Swarming occurs when the queen bee and a large cohort of worker bees leave the hive in search of a new home. Most beekeepers don't want their bees deserting en masse, and try to prevent or manage swarming, for example by removing the queen cells that house the eggs of future queens, and by giving additional empty space to the colony.
It takes a trained eye to detect the signals of an impending swarm, and opening up a hive to check the status often disturbs the bees. Bencsik and his colleagues inserted accelerometers into hives to test if they could remotely pick up vibration signals—which might indicate swarming or other types of activities.
The scientists embedded two ultra-high performance accelerometers in hives: one in the center of the honeycomb and another 7 centimeters lower.
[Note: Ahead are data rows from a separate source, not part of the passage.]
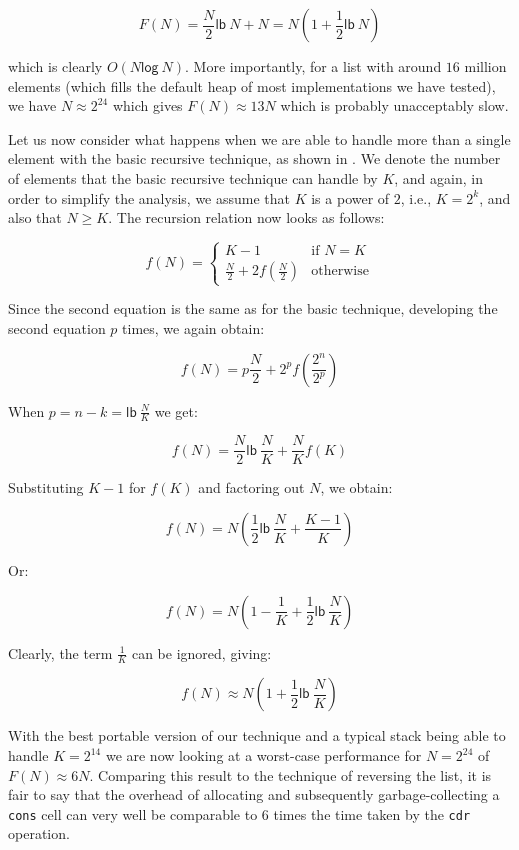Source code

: \[ F(N) = \frac{N}{2}\mathsf{lb}~N + N = N(1 + \frac{1}{2}\mathsf{lb}~N)\]

which is clearly $O(N\mathsf{log}~N)$.  More importantly, for a list
with around $16$ million elements (which fills the default heap of most
implementations we have tested), we have $N \approx 2^{24}$ which
gives $F(N) \approx 13N$ which is probably unacceptably slow.

Let us now consider what happens when we are able to handle more than
a single element with the basic recursive technique, as shown in
.  We denote the number of elements that the
basic recursive technique can handle by $K$, and again, in order to
simplify the analysis, we assume that $K$ is a power of $2$, i.e., $K
= 2^k$, and also that $N \ge K$.  The recursion relation now looks as
follows:

\[ f(N) = \left\{ \begin{array}{ll}
                    K-1 & \mbox{if $N = K$} \\
                    \frac{N}{2} + 2f(\frac{N}{2}) &\mbox{otherwise}
                  \end{array} \right. \]

Since the second equation is the same as for the basic technique,
developing the second equation $p$ times, we again obtain:

\[ f(N) = p\frac{N}{2} + 2^pf(\frac{2^n}{2^p})\]

When $p = n - k = \mathsf{lb}~\frac{N}{K}$ we get:

\[ f(N) = \frac{N}{2}\mathsf{lb}~\frac{N}{K} + \frac{N}{K}f(K)\]

Substituting $K-1$ for $f(K)$ and factoring out $N$, we obtain:

\[ f(N) = N(\frac{1}{2}\mathsf{lb}~\frac{N}{K} + \frac{K - 1}{K})\]

Or:

\[ f(N) = N(1 - \frac{1}{K} + \frac{1}{2}\mathsf{lb}~\frac{N}{K})\]

Clearly, the term $\frac{1}{K}$ can be ignored, giving:

\[ f(N) \approx N(1 + \frac{1}{2}\mathsf{lb}~\frac{N}{K})\]

With the best portable version of our technique and a typical stack
being able to handle $K = 2^{14}$ we are now looking at a worst-case
performance for $N = 2^{24}$ of $F(N) \approx 6N$.  Comparing this
result to the technique of reversing the list, it is fair to say that
the overhead of allocating and subsequently garbage-collecting a
\texttt{cons} cell can very well be comparable to $6$ times the time
taken by the \texttt{cdr} operation.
They continually recorded vibrations in a UK colony for 117 straight days, from July to November of 2014, and in a French colony for 170 days, from April to October 2015.
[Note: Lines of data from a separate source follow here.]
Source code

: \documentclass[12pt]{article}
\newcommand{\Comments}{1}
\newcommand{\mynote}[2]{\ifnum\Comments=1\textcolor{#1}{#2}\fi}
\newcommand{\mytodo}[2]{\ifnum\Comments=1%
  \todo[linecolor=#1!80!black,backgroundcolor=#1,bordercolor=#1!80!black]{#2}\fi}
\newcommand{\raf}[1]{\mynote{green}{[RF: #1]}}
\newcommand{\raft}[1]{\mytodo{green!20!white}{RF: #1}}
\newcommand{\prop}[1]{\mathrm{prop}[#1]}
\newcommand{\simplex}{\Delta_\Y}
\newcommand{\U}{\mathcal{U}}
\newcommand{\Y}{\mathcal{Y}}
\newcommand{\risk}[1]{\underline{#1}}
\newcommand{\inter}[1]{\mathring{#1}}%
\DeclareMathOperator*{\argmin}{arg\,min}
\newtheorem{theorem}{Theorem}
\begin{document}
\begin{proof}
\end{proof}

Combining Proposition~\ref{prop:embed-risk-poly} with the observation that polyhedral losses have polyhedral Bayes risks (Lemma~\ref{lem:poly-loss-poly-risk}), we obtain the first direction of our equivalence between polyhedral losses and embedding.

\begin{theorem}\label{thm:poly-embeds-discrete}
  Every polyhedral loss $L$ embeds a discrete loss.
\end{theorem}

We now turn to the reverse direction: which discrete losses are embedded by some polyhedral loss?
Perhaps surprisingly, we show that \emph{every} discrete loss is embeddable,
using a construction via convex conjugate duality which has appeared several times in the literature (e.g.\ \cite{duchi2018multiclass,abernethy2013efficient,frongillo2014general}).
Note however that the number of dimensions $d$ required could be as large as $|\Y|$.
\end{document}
"The bees used the honeycomb cells right next to the accelerometers normally, for pollen, brood or honey, so they don't seem to mind them," Bencsik said.
To analyze the data the team wrote software to specifically detect "begging signals," a type of faint, tooting sound bees commonly use. Scientists originally believed that bees used the signal to ask for food—hence the name—but more recent evidence suggests the signal might be telling other bees to stop what they are doing. The actual function of the "begging signal" is presently controversial.
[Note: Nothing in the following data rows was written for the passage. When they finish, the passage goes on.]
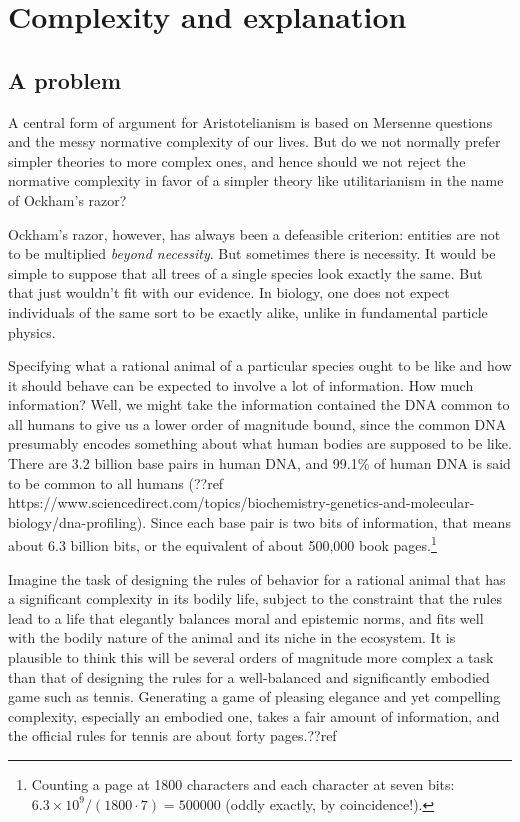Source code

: 
\section{Complexity and explanation}\label{sec:hierarchy}
\subsection{A problem}
A central form of argument for Aristotelianism is based on Mersenne questions and the messy normative complexity of our
lives. But do we not normally prefer simpler theories to more complex ones, and hence should we not reject the normative
complexity in favor of a simpler theory like utilitarianism in the name of Ockham's razor?

Ockham's razor, however, has always been a defeasible criterion: entities are not to be multiplied \textit{beyond necessity}.
But sometimes there is necessity. It would be simple to suppose that all trees of a single species look exactly the same.
But that just wouldn't fit with our evidence. In biology, one does not expect individuals of the same sort to be exactly
alike, unlike in fundamental particle physics. 

Specifying what a rational animal of a particular species ought to be like
and how it should behave can be expected to involve a lot of information. How much information? Well, we might take the information contained
the DNA common to all humans to give us a lower order of magnitude bound, since the common DNA presumably encodes something
about what human bodies are supposed to be like. There are 3.2 billion base pairs in human DNA, and 
99.1\% of human DNA is said to be common to all humans (??ref https://www.sciencedirect.com/topics/biochemistry-genetics-and-molecular-biology/dna-profiling).
Since each base pair is two bits of information, that means about 6.3 billion bits, or the equivalent of about 500,000
book pages.\footnote{Counting a page at 1800 characters and each character at seven bits: $6.3\times 10^9/(1800\cdot 7)=500000$
(oddly exactly, by coincidence!).} 

Imagine the task of designing the rules of behavior for a rational animal that has a significant complexity in its bodily
life, subject to the constraint that the rules lead to a life that elegantly balances moral and epistemic norms, and fits
well with the bodily nature of the animal and its niche in the ecosystem. It is plausible to think this will be several
orders of magnitude more complex a task than that of designing the rules for a well-balanced and significantly embodied game 
such as tennis. Generating a game of pleasing elegance and yet compelling complexity, especially an embodied one, takes a 
fair amount of information, and the official rules for tennis are about forty pages.??ref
Bencsik and his colleagues detected daily rhythms in the frequency of begging signals and also saw a clear decrease in signals as the colony entered the colder months. The researchers are also presently looking into the French data, collected from April through the summer, which includes swarming events, and may be able to present it at the ASA conference.
Bencsik said that, in the long term, the monitoring device might help governments track honeybee epidemics on a large scale and could also let amateur beekeepers "comfort themselves that their bees are okay and substantially reduce the need to visit them too often."
Bencsik's own father has been keeping bees for fifty years and the interest passed down from father to son. Although Bencsik spent much of his professional career researching magnetic resonance imaging, or MRI, he started looking into ways to monitor bees about eight years ago. "I love bees," Bencsik said, "so ultimately I ended up researching them."